Institute: Kansas
Year Established: 2006 Start Date: 2006-03-01 End Date: 2008-02-28
Total Federal Funds: $46,679 Total Non-Federal Funds: $104,855
Principal Investigators: Peter Allen MacFarlane, Rudolf Ghijsen
Project Summary: The Ozark Plateaus aquifer system has been and continues to be the primary source of water for the residents of the Tri-State region, which includes portions of southeastern Kansas, southwestern Missouri, and northeastern Oklahoma. Recent concerns have been raised by the Kansas water agencies and the Tri-State Coalition that the available supply from the Ozark aquifer may become inadequate, rendered unusable, or require additional water treatment in the near future because or future overdevelopment. Many southeast Kansas and southwest Missouri water supplies withdraw water from a 40-60-km wide transition zone in the Ozark aquifer that separates low dissolved solids calcium-bicarbonate ground waters to the east from sodium-chloride brines to the west. Two earlier regional studies indicated significant short- and long-term changes in the chemical quality of produced water from several of these wells. It is unclear if the observed changes result from eastward movement of the transition zone due to long-term use or if short-term variability in pumping stress is the more dominant influence. The former implies eastward movement of poorer quality water whereas the later implies local upconing of poorer quality water.
The goal of this proposed project is to assess the influence of pumping on the temporal variability in the quality of water produced in single and multi-aquifer wells within the Ozark aquifer transition zone in southeast Kansas and in southwest Missouri. The project will focus on characterizing (1) the magnitude and timing of the changes in the geochemistry and relative amounts of water provided from each source to the multi-aquifer wells over the period of study relative to pumping stress and (2) the temporal changes in vertical water-quality stratification within the Ozark Plateaus aquifer system within the transition zone relative to pumping stress. The project will also address the temporal aspects of water quality change within the Ozark aquifer transition in the 25 years since previous investigations were reported.
Two sets of nearby wells, each set consisting of an Ozark, Springfield Plateau, and multi-aquifer well and located within the Ozark aquifer transition zone, will be selected for water sampling. Water samples will be collected monthly and analyzed for dissolved major, minor, and selected trace constituents along with records of the amount of water pumped from each well in between samplings. A downhole sonde will be inserted in each multi-aquifer well to monitor changes in specific conductance in the zone where waters from the Springfield Plateau and Ozark aquifers mix within the well.

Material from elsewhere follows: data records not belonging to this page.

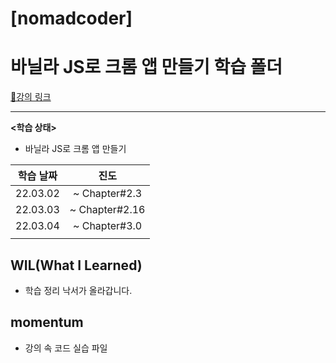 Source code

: # [nomadcoder]

# 바닐라 JS로 크롬 앱 만들기 학습 폴더

[🔗강의 링크](https://nomadcoders.co/javascript-for-beginners/lobby)

<hr>

**<학습 상태>**


- 바닐라 JS로 크롬 앱 만들기

| 학습 날짜 |      진도      |
| :-------: | :------------: |
| 22.03.02  | ~ Chapter#2.3  |
| 22.03.03  | ~ Chapter#2.16 |
| 22.03.04  | ~ Chapter#3.0  |
|           |                |



## WIL(What I Learned)

- 학습 정리 낙서가 올라갑니다.

## momentum

- 강의 속 코드 실습 파일
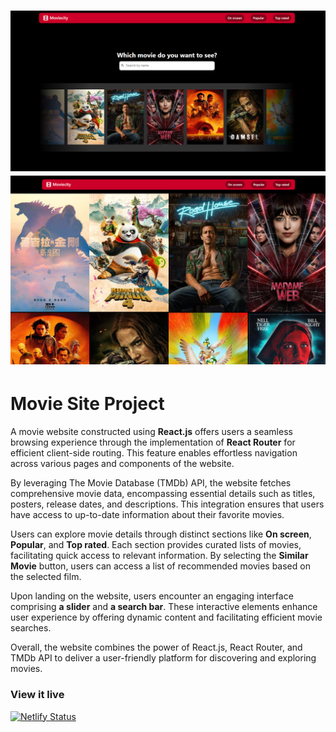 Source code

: <h1 align="center">
  <a href="">
    <img src="/src/assets/launch-page.png" alt="Project Banner Image">
  </a>
  <a href="">
    <img src="/src/assets/preview.png" alt="Project Banner Image">
  </a>
</h1>

# Movie Site Project

A movie website constructed using **React.js** offers users a seamless browsing experience through the implementation of **React Router** for efficient client-side routing. This feature enables effortless navigation across various pages and components of the website.

By leveraging The Movie Database (TMDb) API, the website fetches comprehensive movie data, encompassing essential details such as titles, posters, release dates, and descriptions. This integration ensures that users have access to up-to-date information about their favorite movies.

Users can explore movie details through distinct sections like **On screen**, **Popular**, and **Top rated**. Each section provides curated lists of movies, facilitating quick access to relevant information. By selecting the **Similar Movie** button, users can access a list of recommended movies based on the selected film.

Upon landing on the website, users encounter an engaging interface comprising **a slider** and **a search bar**. These interactive elements enhance user experience by offering dynamic content and facilitating efficient movie searches.

Overall, the website combines the power of React.js, React Router, and TMDb API to deliver a user-friendly platform for discovering and exploring movies.

### View it live

[![Netlify Status](https://api.netlify.com/api/v1/badges/40529ee4-6a23-44bb-8cb7-77a33ec51c43/deploy-status)](https://app.netlify.com/sites/yifan-movie-website/deploys)
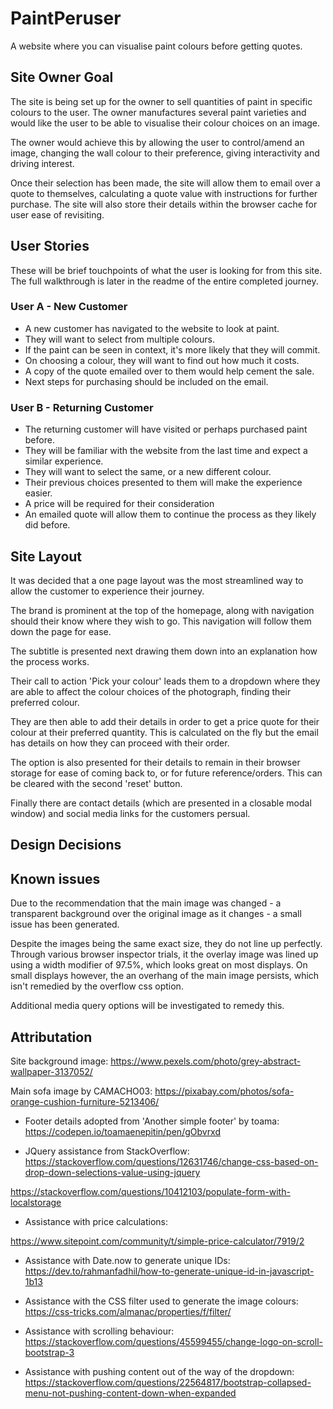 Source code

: # PaintPeruser
A website where you can visualise paint colours before getting quotes.


## Site Owner Goal
The site is being set up for the owner to sell quantities of paint in specific colours to the user. The owner manufactures several paint varieties and would like the user to be able to visualise their colour choices on an image.

The owner would achieve this by allowing the user to control/amend an image, changing the wall colour to their preference, giving interactivity and driving interest.

Once their selection has been made, the site will allow them to email over a quote to themselves, calculating a quote value with instructions for further purchase. The site will also store their details within the browser cache for user ease of revisiting.

## User Stories

These will be brief touchpoints of what the user is looking for from this site. The full walkthrough is later in the readme of the entire completed journey.

### User A - New Customer
- A new customer has navigated to the website to look at paint.
- They will want to select from multiple colours.
- If the paint can be seen in context, it's more likely that they will commit.
- On choosing a colour, they will want to find out how much it costs.
- A copy of the quote emailed over to them would help cement the sale.
- Next steps for purchasing should be included on the email.

### User B - Returning Customer
- The returning customer will have visited or perhaps purchased paint before.
- They will be familiar with the website from the last time and expect a similar experience.
- They will want to select the same, or a new different colour.
- Their previous choices presented to them will make the experience easier.
- A price will be required for their consideration
- An emailed quote will allow them to continue the process as they likely did before.

## Site Layout

It was decided that a one page layout was the most streamlined way to allow the customer to experience their journey.

The brand is prominent at the top of the homepage, along with navigation should their know where they wish to go. This navigation will follow them down the page for ease.

The subtitle is presented next drawing them down into an explanation how the process works.

Their call to action 'Pick your colour' leads them to a dropdown where they are able to affect the colour choices of the photograph, finding their preferred colour.

They are then able to add their details in order to get a price quote for their colour at their preferred quantity. This is calculated on the fly but the email has details on how they can proceed with their order.

The option is also presented for their details to remain in their browser storage for ease of coming back to, or for future reference/orders. This can be cleared with the second 'reset' button.

Finally there are contact details (which are presented in a closable modal window) and social media links for the customers persual.

## Design Decisions



## Known issues
Due to the recommendation that the main image was changed - a transparent background over the original image as it changes - a small issue has been generated.

Despite the images being the same exact size, they do not line up perfectly. Through various browser inspector trials, it the overlay image was lined up using a width modifier of 97.5%, which looks great on most displays. On small displays however, the an overhang of the main image persists, which isn't remedied by the overflow css option.

Additional media query options will be investigated to remedy this.



## Attributation

 Site background image: 
https://www.pexels.com/photo/grey-abstract-wallpaper-3137052/

Main sofa image by CAMACHO03: https://pixabay.com/photos/sofa-orange-cushion-furniture-5213406/

- Footer details adopted from 'Another simple footer' by toama:
https://codepen.io/toamaenepitin/pen/gObvrxd


- JQuery assistance from StackOverflow:
https://stackoverflow.com/questions/12631746/change-css-based-on-drop-down-selections-value-using-jquery

https://stackoverflow.com/questions/10412103/populate-form-with-localstorage

- Assistance with price calculations: 

https://www.sitepoint.com/community/t/simple-price-calculator/7919/2

- Assistance with Date.now to generate unique IDs: https://dev.to/rahmanfadhil/how-to-generate-unique-id-in-javascript-1b13

- Assistance with the CSS filter used to generate the image colours: https://css-tricks.com/almanac/properties/f/filter/

- Assistance with scrolling behaviour: https://stackoverflow.com/questions/45599455/change-logo-on-scroll-bootstrap-3

- Assistance with pushing content out of the way of the dropdown: https://stackoverflow.com/questions/22564817/bootstrap-collapsed-menu-not-pushing-content-down-when-expanded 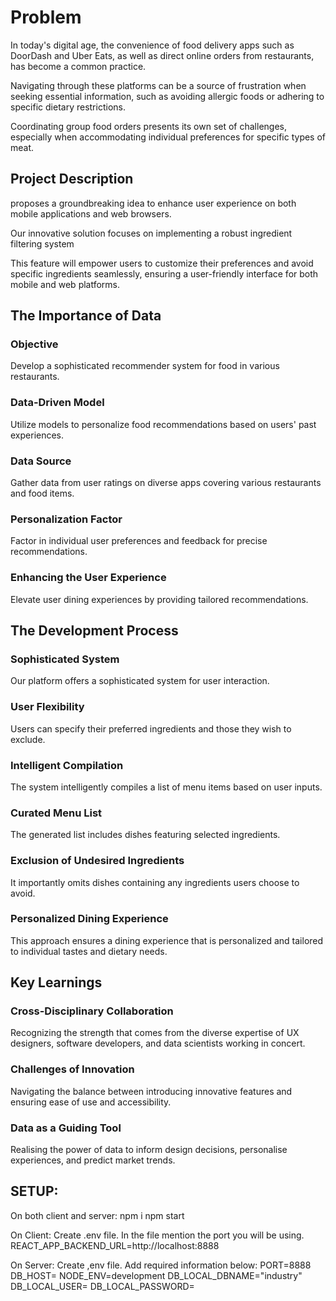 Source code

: # Problem

In today's digital age, the convenience of food delivery apps such as DoorDash and Uber Eats, as well as direct online orders from restaurants, has become a common practice.

Navigating through these platforms can be a source of frustration when seeking essential information, such as avoiding allergic foods or adhering to specific dietary restrictions. 

Coordinating group food orders presents its own set of challenges, especially when accommodating individual preferences for specific types of meat.

## Project Description

proposes a groundbreaking idea to enhance user experience on both mobile applications and web browsers. 

Our innovative solution focuses on implementing a robust ingredient filtering system

This feature will empower users to customize their preferences and avoid specific ingredients seamlessly, ensuring a user-friendly interface for both mobile and web platforms.

## The Importance of Data

### Objective
Develop a sophisticated recommender system 
for food in various restaurants.

### Data-Driven Model
Utilize models to personalize food 
recommendations based on users' past 
experiences.

### Data Source
Gather data from user ratings on diverse apps 
covering various restaurants and food items.

### Personalization Factor
Factor in individual user preferences and 
feedback for precise recommendations.

### Enhancing the User Experience
Elevate user dining experiences by providing 
tailored recommendations.

## The Development Process

### Sophisticated System
Our platform offers a sophisticated system for user interaction.

### User Flexibility
Users can specify their preferred ingredients and those they wish to exclude.

### Intelligent Compilation
The system intelligently compiles a list of menu items based on user inputs.

### Curated Menu List
The generated list includes dishes featuring selected ingredients.

### Exclusion of Undesired Ingredients
It importantly omits dishes containing any ingredients users choose to avoid.

### Personalized Dining Experience
This approach ensures a dining experience that is personalized and tailored to individual tastes and dietary needs.

## Key Learnings

### Cross-Disciplinary Collaboration
Recognizing the strength that comes from the diverse expertise of UX designers, software developers, and data scientists working in concert.

### Challenges of Innovation
Navigating the balance between introducing innovative features and ensuring ease of use and accessibility.

### Data as a Guiding Tool
Realising the power of data to inform design decisions, personalise experiences, and predict market trends.

## SETUP:

On both client and server:
npm i
npm start

On Client:
Create .env file. In the file mention the port you will be using.
REACT_APP_BACKEND_URL=http://localhost:8888

On Server:
Create ,env file. Add required information below:
PORT=8888
DB_HOST=
NODE_ENV=development
DB_LOCAL_DBNAME="industry"
DB_LOCAL_USER=
DB_LOCAL_PASSWORD= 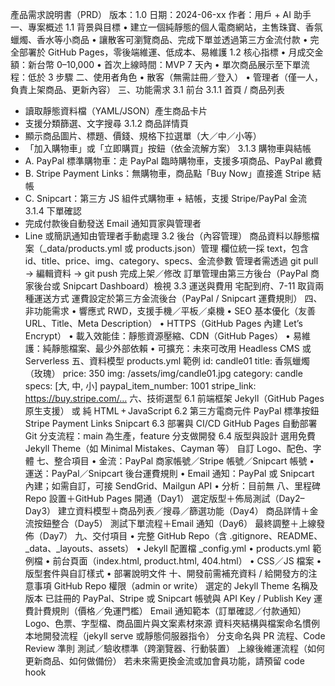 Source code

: 產品需求說明書（PRD）
版本：1.0
日期：2024-06-xx
作者：用戶 + AI 助手
一、專案概述
1.1 背景與目標
 • 建立一個純靜態的個人電商網站，主售珠寶、香氛蠟燭、香水等小商品
 • 讓散客可瀏覽商品、完成下單並透過第三方金流付款
 • 完全部署於 GitHub Pages，零後端維運、低成本、易維護
1.2 核心指標
 • 月成交金額：新台幣 0–10,000
 • 首次上線時間：MVP 7 天內
 • 單次商品展示至下單流程：低於 3 步驟
二、使用者角色
 • 散客（無需註冊／登入）
 • 管理者（僅一人，負責上架商品、更新內容）
三、功能需求
3.1 前台
 3.1.1 首頁 / 商品列表
 - 讀取靜態資料檔（YAML/JSON）產生商品卡片
 - 支援分類篩選、文字搜尋
 3.1.2 商品詳情頁
 - 顯示商品圖片、標題、價錢、規格下拉選單（大／中／小等）
 - 「加入購物車」或「立即購買」按鈕（依金流解方案）
 3.1.3 購物車與結帳
 - A. PayPal 標準購物車：走 PayPal 臨時購物車，支援多項商品、PayPal 繳費
 - B. Stripe Payment Links：無購物車，商品點「Buy Now」直接進 Stripe 結帳
 - C. Snipcart：第三方 JS 組件式購物車 + 結帳，支援 Stripe/PayPal 金流
 3.1.4 下單確認
 - 完成付款後自動發送 Email 通知買家與管理者
 - Line 或簡訊通知由管理者手動處理
3.2 後台（內容管理）
商品資料以靜態檔案（_data/products.yml 或 products.json）管理
欄位統一採 text，包含 id、title、price、img、category、specs、金流參數
管理者需透過 git pull → 編輯資料 → git push 完成上架／修改
訂單管理由第三方後台（PayPal 商家後台或 Snipcart Dashboard）檢視
 3.3 運送與費用
宅配到府、7-11 取貨兩種運送方式
運費設定於第三方金流後台（PayPal / Snipcart 運費規則）
 四、非功能需求
 • 響應式 RWD，支援手機／平板／桌機
 • SEO 基本優化（友善 URL、Title、Meta Description）
 • HTTPS（GitHub Pages 內建 Let’s Encrypt）
 • 載入效能佳：靜態資源壓縮、CDN（GitHub Pages）
 • 易維護：純靜態檔案、最少外部依賴
 • 可擴充：未來可改用 Headless CMS 或 Serverless
五、資料模型
products.yml 範例
id: candle01
title: 香氛蠟燭（玫瑰）
price: 350
img: /assets/img/candle01.jpg
category: candle
specs: [大, 中, 小]
paypal_item_number: 1001
stripe_link: https://buy.stripe.com/…
 六、技術選型
6.1 前端框架
Jekyll（GitHub Pages 原生支援） 或 純 HTML + JavaScript
 6.2 第三方電商元件
PayPal 標準按鈕
Stripe Payment Links
Snipcart
 6.3 部署與 CI/CD
GitHub Pages 自動部署
Git 分支流程：main 為生產，feature 分支做開發
 6.4 版型與設計
選用免費 Jekyll Theme（如 Minimal Mistakes、Cayman 等）
自訂 Logo、配色、字體
 七、整合項目
 • 金流：PayPal 商家帳號／Stripe 帳號／Snipcart 帳號
 • 運送：PayPal／Snipcart 後台運費規則
 • Email 通知：PayPal 或 Snipcart 內建；如需自訂，可接 SendGrid、Mailgun API
 • 分析：目前無
八、里程碑
 Repo 設置＋GitHub Pages 開通（Day1）
 選定版型＋佈局測試（Day2–Day3）
 建立資料模型＋商品列表／搜尋／篩選功能（Day4）
 商品詳情＋金流按鈕整合（Day5）
 測試下單流程＋Email 通知（Day6）
 最終調整＋上線發佈（Day7）
 九、交付項目
 • 完整 GitHub Repo（含 .gitignore、README、_data、_layouts、assets）
 • Jekyll 配置檔 _config.yml
 • products.yml 範例檔
 • 前台頁面（index.html, product.html, 404.html）
 • CSS／JS 檔案
 • 版型套件與自訂樣式
 • 部署說明文件
十、開發前需補充資料 / 給開發方的注意事項
 GitHub Repo 權限（admin or write）
 選定的 Jekyll Theme 名稱及版本
 已註冊的 PayPal、Stripe 或 Snipcart 帳號與 API Key / Publish Key
 運費計費規則（價格／免運門檻）
 Email 通知範本（訂單確認／付款通知）
 Logo、色票、字型檔、商品圖片與文案素材來源
 資料夾結構與檔案命名慣例
 本地開發流程（jekyll serve 或靜態伺服器指令）
 分支命名與 PR 流程、Code Review 準則
 測試／驗收標準（跨瀏覽器、行動裝置）
 上線後維運流程（如何更新商品、如何做備份）
 若未來需更換金流或加會員功能，請預留 code hook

These data will be used to (1) help characterize short-term impacts of pumping on water quality associated with short-term variability (less than one month) in the amount of pumping at each site and (2) provide insight into longer-term water quality changes over the course of the study.
The results will provide timely information to state water-planning agencies, the USGS team of water scientists conducting the Ozark aquifer ground-water flow modeling and water quality assessment project, and water suppliers, particularly in southeast Kansas and southwest Missouri.